5 Lies () is a 2007 Norwegian drama film directed by Lars Daniel Krutzkoff Jacobsen, starring Pia Tjelta, Gard B. Eidsvold and Kim Sørensen. It follows five different people through the course of one day in Oslo.

Synopsis
The film follows five people throughout a single day, showing how their lives intersect.

Cast
 Michalis Koutsogiannakis as Ragnar 
 Pia Tjelta as Maya
 Gard Eidsvold as Torgrim 
 Kim Sørensen as Ulrik
 Jon Skolmen as Ole Gunnar
 Line Verndal as Angela
 Henrik Rafaelsen as Jørn
 Frank Kjosås as Stian
 Ingvild Lien as Rita 
 Naeem Azam as Lege

Production 
5 Lies marked Jacobsen's feature film debut.
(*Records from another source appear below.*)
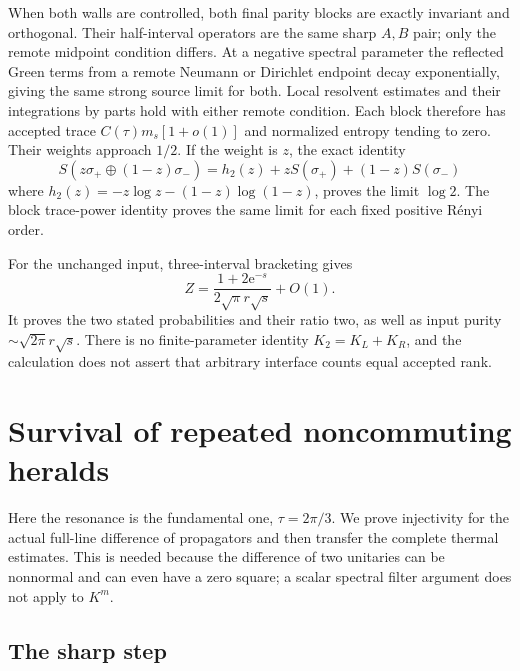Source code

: \documentclass[aps,pra,reprint,superscriptaddress,longbibliography]{revtex4-2}
\newcommand{\ee}{\mathrm e}
\begin{document}
When both walls are controlled, both final parity blocks are
exactly invariant and orthogonal. Their half-interval operators
are the same sharp $A,B$ pair; only the remote midpoint condition
differs. At a negative spectral parameter the reflected Green
terms from a remote Neumann or Dirichlet endpoint decay
exponentially, giving the same strong source limit for both.
Local resolvent estimates and their integrations by parts hold
with either remote condition. Each block therefore has accepted
trace $C(\tau)m_s[1+o(1)]$ and normalized entropy tending to zero.
Their weights approach $1/2$. If the weight is $z$, the exact
identity
\begin{equation}
 S(z\sigma_+\oplus(1-z)\sigma_-)
 =h_2(z)+zS(\sigma_+)+(1-z)S(\sigma_-)                   \label{eq:switchentropy}
\end{equation}
where $h_2(z)=-z\log z-(1-z)\log(1-z)$, proves the limit
$\log2$. The block trace-power identity proves
the same limit for each fixed positive R\'enyi order.

For the unchanged input, three-interval bracketing gives
\begin{equation}
 Z=\frac{1+2\ee^{-s}}{2\sqrt\pi r\sqrt s}+O(1).        \label{eq:switchpartition}
\end{equation}
It proves the two stated probabilities and their ratio two,
as well as input purity $\sim\sqrt{2\pi}r\sqrt s$.
There is no finite-parameter identity $K_2=K_L+K_R$, and the
calculation does not assert that arbitrary interface counts
equal accepted rank.

\section{Survival of repeated noncommuting heralds}
\label{app:repeat}

Here the resonance is the fundamental one, $\tau=2\pi/3$.
We prove injectivity for the actual full-line difference of
propagators and then transfer the complete thermal estimates.
This is needed because the difference of two unitaries can be
nonnormal and can even have a zero square; a scalar spectral
filter argument does not apply to $K^m$.

\subsection{The sharp step}
\end{document}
He was given a budget of approximately NOK 14 million and Jacobsen intended for the film's main message to center around "the terror of good", which he described as "a political correctness where people increasingly have to suppress aspects of themselves to be accepted." Pia Tjelta was confirmed as one of the film's stars and would be portraying a mail order bride.

Release 
5 Lies was released on 15 August 2007 in Norway. It performed poorly at the box office, with NRK reporting that only 15,000 people had purchased tickets as of September of that year.  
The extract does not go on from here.